Did You Hear About Mimi Green? #1 Review
There aren’t many comics that light a fire in my brain, making me read the first issue over and over. The last time that it happened was The Plot, my favorite comic. But I have read the first issue of Did You Hear About Mimi Green? about 20 times since my first read. Connor Goldsmith, Josh Cornillon, and Ariana Maher have crafted a perfect issue. There is something viscerally enchanting about Josh’s art for the book and the story it’s telling. Delving into a community’s self-mutation, fatphobia, and self-hatred in a single issue with poise is no easy feat to accomplish, but Mimi sticks the landing with straight 10s across the board.
In Did You Hear About Mimi Green?, Tastemaker Mimi Green is a popular essayist with a perfectly curated social media presence—until a blog post she wrote a decade ago, cruelly mocking fat people, resurfaces and sparks a viral furor. Mimi checks into an isolated mental health facility in Topanga to ride out the scandal, but as sound baths and crystal healings by day give way to restless nights, she’s pulled into another version of the building. There, the halls are old and gluttonous and gilded, and the vainglorious like Mimi and her fellow patients are punished again and again. Only local bartender Natalie, the lesbian lover Mimi hid from the public, stands a chance of tracking her down before it’s too late.

Walking the line of no spoilers for this one is hard because there is so much to dig into. We get scenes of the reaction to a blog Mimi wrote years ago, reflecting the world we live in. Once an ounce of blood hits the water of any group of people, it’s like the sharks haven’t eaten in years. They carefully comb through everything a person has done to destroy them and match it to any narrative being pushed. It’s a fascinating clash between accountability and public execution in some cases where growth was never an option. Mimi, herself, is caught in the middle of those waters for making nasty comments about fat people in one of her old blogs.

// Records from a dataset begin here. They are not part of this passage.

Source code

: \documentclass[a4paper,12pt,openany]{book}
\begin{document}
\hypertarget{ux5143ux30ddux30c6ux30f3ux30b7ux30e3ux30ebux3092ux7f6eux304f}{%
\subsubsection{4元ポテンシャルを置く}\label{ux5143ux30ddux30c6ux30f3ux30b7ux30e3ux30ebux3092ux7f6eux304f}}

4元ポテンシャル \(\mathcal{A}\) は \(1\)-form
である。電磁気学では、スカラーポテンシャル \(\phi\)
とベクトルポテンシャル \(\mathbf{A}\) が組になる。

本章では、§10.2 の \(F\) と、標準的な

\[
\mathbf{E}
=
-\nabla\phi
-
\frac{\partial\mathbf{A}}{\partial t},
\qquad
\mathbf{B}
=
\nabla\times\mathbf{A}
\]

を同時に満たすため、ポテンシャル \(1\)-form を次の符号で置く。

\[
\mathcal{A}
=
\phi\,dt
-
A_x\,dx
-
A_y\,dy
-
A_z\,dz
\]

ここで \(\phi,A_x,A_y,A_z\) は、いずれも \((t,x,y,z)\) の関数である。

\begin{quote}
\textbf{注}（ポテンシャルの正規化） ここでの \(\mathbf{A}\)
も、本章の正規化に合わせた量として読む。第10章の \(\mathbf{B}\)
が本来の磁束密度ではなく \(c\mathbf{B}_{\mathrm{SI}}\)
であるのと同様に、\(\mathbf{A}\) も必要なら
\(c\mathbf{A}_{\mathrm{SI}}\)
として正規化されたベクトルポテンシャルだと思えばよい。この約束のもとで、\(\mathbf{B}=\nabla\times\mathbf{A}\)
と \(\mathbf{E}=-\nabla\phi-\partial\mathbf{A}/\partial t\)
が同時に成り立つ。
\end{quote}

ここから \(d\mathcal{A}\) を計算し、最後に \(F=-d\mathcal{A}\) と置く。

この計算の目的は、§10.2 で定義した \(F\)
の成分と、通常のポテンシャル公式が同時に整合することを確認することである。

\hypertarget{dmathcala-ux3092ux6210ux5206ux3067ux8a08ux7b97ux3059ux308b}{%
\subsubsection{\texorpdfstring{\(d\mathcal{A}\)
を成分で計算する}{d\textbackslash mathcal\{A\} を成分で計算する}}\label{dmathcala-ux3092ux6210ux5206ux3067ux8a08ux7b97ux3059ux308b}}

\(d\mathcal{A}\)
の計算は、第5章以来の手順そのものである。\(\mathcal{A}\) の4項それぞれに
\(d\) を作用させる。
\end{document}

I am a fat person. I understand what it is like to live in a fat body and the shame that comes with it. I don’t feel good about the space I take up and the comments that come with it, good and bad. But I also understand that things and people change. It’s one of the reasons I was drawn into this book so much. It is looking at fatphobia through the lens of body horror in a way I haven’t seen before. Watching someone reel from the backlash to comments they made years ago while dealing with their own identity makes this book one of the strongest first showings for a writer in recent memory, with the book’s scribe, Connor Goldsmith. They write about these communities and controversies with nuance and understanding. Ariana Maher’s lettering drives the story forward without a single hiccup in her divine lettering. It is matched by Josh Cornillon’s art.
There is a page of different “… is a cure” new age therapies illustrated by Josh Cornillon that has stuck with me. It felt like watching someone hit their head against the mundane, things that aren’t actually the cure for what they’re dealing with. It was a beautiful cycle that was picked up through the books. Cornillon’s art is vibrant in so many ways. The characters are expressive, the outfits are perfect, and then comes the horror of it all. There is a monster roaming this world, and Josh Cornillon brought it to life with such beauty in the grotesque. Holding back a full spoiler-filled rant about how Cornillion is a horror master is something I must do. I need you to see this book with fresh eyes because it is special.
Did You Hear About Mimi Green? is already the book of the year, and it hasn’t hit shelves. It’s a powerhouse debut for Connor Goldsmith as a writer. It’s also a showcase of how brilliant an artist Josh Cornillon is and the bright future they have in the macabre and in beauty. I could not recommend this book enough if I tried. It is a 10/10.